La question est de savoir si dans le silence du Code de commerce et en l’absence de clause statutaire le prévoyant, s’il est possible pour la société ou pour certains associés de saisir le juge pour faire prononcer l’exclusion d’un associé, par exemple en cas de manquement de ce dernier à ses obligations.

Aucun texte ne permet au juge de prononcer l’exclusion judiciaire d’un associé.

L’article 1844-7 du Code civil prévoit 8 cas de prise de fin de la Société dont :

-  «  5° La dissolution anticipée prononcée par le tribunal à la demande d’un associé pour justes motifs, notamment en cas d’inexécution de ses obligations par un associé, ou de mésentente entre associés paralysant le fonctionnement de la société ; »
-  « 8° Pour toute autre cause prévue par les statuts. »

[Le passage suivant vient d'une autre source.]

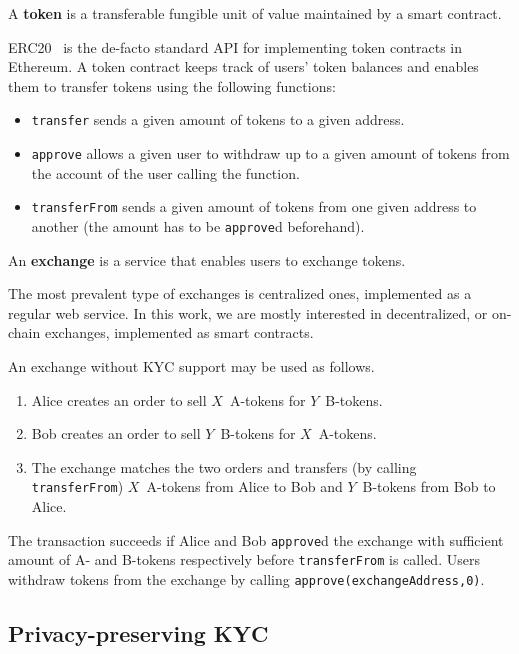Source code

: \begin{definition}
	A \textbf{token} is a transferable fungible unit of value maintained by a smart contract.
\end{definition}

ERC20~\cite{Victor2019} is the de-facto standard API for implementing token contracts in Ethereum.
A token contract keeps track of users' token balances and enables them to transfer tokens using the following functions:

\begin{itemize}
	\item \texttt{transfer} sends a given amount of tokens to a given address.
	\item \texttt{approve} allows a given user to withdraw up to a given amount of tokens from the account of the user calling the function.
	\item \texttt{transferFrom} sends a given amount of tokens from one given address to another (the amount has to be \texttt{approve}d beforehand).
\end{itemize}

\begin{definition}
	An \textbf{exchange} is a service that enables users to exchange tokens.
\end{definition}

The most prevalent type of exchanges is centralized ones, implemented as a regular web service.
In this work, we are mostly interested in decentralized, or on-chain exchanges, implemented as smart contracts. 

An exchange without KYC support may be used as follows.
\begin{enumerate}
	\item Alice creates an order to sell $X$~A-tokens for $Y$~B-tokens.
	\item Bob creates an order to sell $Y$~B-tokens for $X$~A-tokens.
	\item The exchange matches the two orders and transfers (by calling \texttt{transferFrom}) $X$~A-tokens from Alice to Bob and $Y$~B-tokens from Bob to Alice.
\end{enumerate}

The transaction succeeds if Alice and Bob \texttt{approve}d the exchange with sufficient amount of A- and B-tokens respectively before \texttt{transferFrom} is called.
Users withdraw tokens from the exchange by calling \texttt{approve(exchangeAddress,0)}.



\subsection{Privacy-preserving KYC}
\label{sec:PrivacyPreservingKYC}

L’inexécution de ses obligations par un associé, ou la mésentente paralysant le fonctionnement de la Société ne font pas partie des cas prévus par l’article 1844-7 du Code civil.

La chambre commerciale de la Cour de cassation se montre, dès lors, hostile à l’exclusion judiciaire [7].

Dans ces conditions, en l’absence de clause statutaire spécifique, l’inexécution de ses obligations par un associé ne peut conduire qu’à une demande judiciaire de dissolution de la société.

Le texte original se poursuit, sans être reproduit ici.